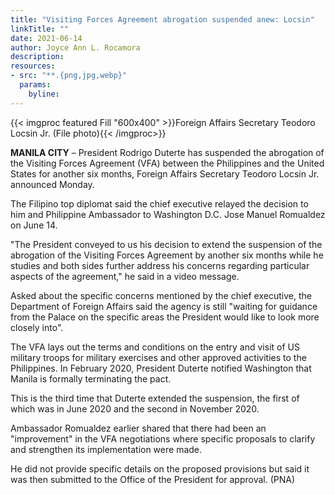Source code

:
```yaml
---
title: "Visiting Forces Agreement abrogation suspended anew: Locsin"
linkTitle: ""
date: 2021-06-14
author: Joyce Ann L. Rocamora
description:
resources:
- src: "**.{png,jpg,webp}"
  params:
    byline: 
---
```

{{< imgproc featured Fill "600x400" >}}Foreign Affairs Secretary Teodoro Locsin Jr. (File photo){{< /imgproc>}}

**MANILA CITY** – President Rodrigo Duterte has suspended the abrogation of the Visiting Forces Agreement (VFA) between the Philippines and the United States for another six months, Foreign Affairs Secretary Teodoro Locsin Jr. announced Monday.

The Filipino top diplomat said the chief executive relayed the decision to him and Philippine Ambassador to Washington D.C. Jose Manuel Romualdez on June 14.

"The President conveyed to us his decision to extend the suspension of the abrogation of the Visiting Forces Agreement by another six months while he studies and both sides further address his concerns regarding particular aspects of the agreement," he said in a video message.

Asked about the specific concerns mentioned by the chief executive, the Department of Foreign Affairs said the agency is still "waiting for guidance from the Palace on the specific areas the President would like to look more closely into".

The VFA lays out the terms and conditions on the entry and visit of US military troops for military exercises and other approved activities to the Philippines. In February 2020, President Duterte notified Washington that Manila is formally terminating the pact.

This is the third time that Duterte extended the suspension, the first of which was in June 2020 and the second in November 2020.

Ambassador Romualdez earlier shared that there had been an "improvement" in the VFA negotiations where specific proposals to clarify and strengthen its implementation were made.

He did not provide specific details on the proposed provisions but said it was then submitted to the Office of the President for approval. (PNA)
= = = = = = =
* EXERCISE DETAILS: Answer with a number alone: how many lines of the records contain the string "Secretary"?

* RESPONSE BOX: 2